Extracted records

^^^^

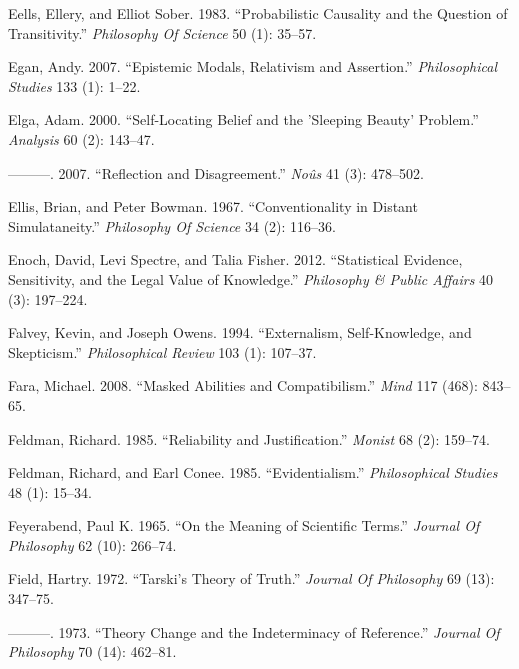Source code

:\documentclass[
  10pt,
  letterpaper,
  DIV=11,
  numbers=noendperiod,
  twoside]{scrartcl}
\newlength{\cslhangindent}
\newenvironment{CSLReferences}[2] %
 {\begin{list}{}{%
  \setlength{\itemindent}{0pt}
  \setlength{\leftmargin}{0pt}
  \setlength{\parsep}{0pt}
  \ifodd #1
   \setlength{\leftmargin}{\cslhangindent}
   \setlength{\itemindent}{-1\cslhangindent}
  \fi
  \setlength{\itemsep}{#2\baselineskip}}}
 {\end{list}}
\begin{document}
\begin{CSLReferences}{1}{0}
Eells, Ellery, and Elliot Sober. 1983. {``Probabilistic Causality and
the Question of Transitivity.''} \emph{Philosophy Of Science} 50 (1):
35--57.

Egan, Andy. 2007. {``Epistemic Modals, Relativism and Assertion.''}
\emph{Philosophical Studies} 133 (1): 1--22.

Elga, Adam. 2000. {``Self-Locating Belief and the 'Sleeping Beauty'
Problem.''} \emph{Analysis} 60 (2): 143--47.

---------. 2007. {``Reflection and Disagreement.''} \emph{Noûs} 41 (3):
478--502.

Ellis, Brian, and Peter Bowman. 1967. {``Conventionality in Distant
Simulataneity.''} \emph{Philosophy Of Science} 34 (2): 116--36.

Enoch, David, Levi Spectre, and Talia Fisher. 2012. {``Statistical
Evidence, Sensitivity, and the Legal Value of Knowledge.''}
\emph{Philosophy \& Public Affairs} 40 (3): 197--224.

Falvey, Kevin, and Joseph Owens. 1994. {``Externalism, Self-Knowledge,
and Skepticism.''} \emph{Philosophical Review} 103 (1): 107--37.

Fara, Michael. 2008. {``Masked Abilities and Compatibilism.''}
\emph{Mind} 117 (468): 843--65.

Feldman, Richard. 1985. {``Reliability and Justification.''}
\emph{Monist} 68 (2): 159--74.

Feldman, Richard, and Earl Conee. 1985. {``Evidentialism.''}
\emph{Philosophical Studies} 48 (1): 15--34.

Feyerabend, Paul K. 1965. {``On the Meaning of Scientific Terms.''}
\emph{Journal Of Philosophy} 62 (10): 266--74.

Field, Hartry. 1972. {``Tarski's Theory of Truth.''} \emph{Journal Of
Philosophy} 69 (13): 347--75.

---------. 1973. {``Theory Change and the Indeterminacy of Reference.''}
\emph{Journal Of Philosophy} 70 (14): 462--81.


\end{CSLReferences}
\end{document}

^^^^

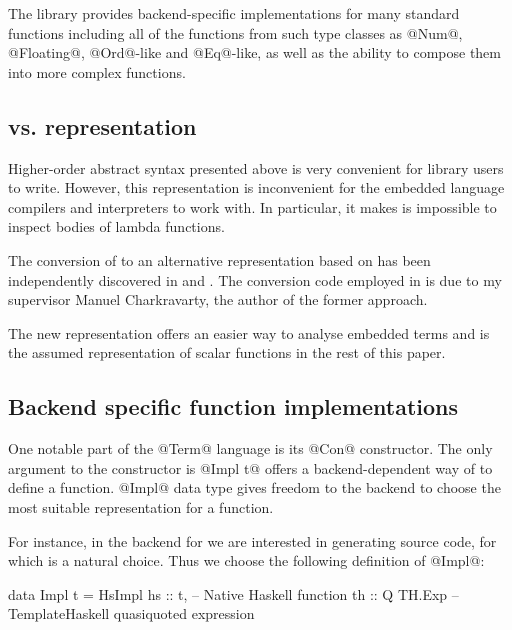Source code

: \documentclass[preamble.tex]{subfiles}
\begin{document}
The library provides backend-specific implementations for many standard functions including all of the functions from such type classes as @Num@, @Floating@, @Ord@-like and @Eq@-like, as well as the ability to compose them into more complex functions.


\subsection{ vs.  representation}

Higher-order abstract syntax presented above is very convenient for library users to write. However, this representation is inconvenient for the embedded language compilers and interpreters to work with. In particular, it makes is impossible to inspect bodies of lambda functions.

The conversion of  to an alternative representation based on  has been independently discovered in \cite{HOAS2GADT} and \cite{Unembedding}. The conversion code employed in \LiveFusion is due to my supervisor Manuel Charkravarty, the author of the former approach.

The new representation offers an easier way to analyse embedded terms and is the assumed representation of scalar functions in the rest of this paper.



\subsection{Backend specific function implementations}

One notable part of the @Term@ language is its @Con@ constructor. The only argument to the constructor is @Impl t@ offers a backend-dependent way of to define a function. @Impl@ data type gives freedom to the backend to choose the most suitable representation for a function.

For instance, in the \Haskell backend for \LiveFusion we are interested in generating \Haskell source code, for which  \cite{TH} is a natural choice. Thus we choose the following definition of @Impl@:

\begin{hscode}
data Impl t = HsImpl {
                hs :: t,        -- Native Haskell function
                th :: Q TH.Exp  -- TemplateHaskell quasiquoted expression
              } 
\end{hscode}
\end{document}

^^^^

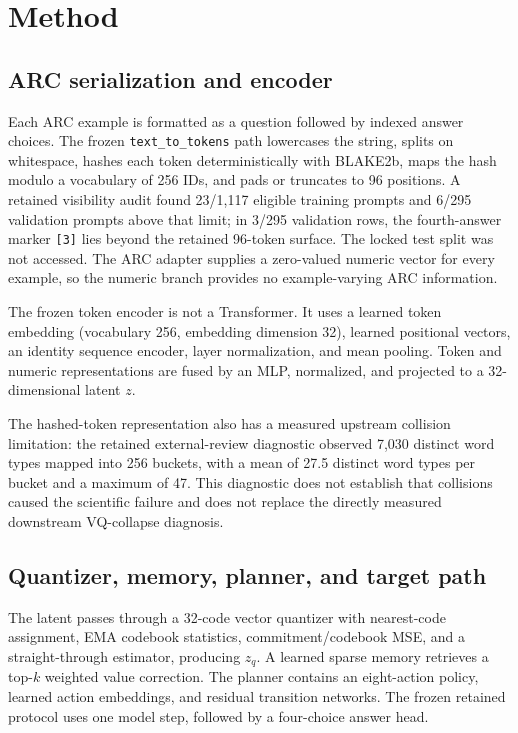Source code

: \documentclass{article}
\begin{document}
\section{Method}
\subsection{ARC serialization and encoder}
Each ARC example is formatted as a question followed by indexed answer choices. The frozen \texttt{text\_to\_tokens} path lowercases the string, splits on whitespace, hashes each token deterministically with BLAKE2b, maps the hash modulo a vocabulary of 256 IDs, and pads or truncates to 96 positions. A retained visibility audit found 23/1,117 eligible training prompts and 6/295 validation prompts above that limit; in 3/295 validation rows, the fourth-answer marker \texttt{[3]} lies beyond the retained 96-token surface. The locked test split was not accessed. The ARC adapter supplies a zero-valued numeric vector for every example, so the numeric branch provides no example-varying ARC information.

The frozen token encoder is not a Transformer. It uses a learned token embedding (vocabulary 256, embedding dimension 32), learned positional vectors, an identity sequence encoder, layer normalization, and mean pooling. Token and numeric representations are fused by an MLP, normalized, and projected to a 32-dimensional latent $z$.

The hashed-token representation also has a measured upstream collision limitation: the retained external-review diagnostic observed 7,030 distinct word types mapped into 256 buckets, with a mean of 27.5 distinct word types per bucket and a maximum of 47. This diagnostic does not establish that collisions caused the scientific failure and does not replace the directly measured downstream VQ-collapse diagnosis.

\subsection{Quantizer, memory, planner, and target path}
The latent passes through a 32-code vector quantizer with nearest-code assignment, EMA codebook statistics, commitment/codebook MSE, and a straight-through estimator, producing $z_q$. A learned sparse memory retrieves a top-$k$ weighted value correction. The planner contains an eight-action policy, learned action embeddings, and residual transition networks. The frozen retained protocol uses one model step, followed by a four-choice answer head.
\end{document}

^^^^

Task requirements
Wherever a line in the data above contains the word "subsection", copy that line.

Answer to this problem
\subsection{ vs.  representation}
\subsection{Backend specific function implementations}
\subsection{ARC serialization and encoder}
\subsection{Quantizer, memory, planner, and target path}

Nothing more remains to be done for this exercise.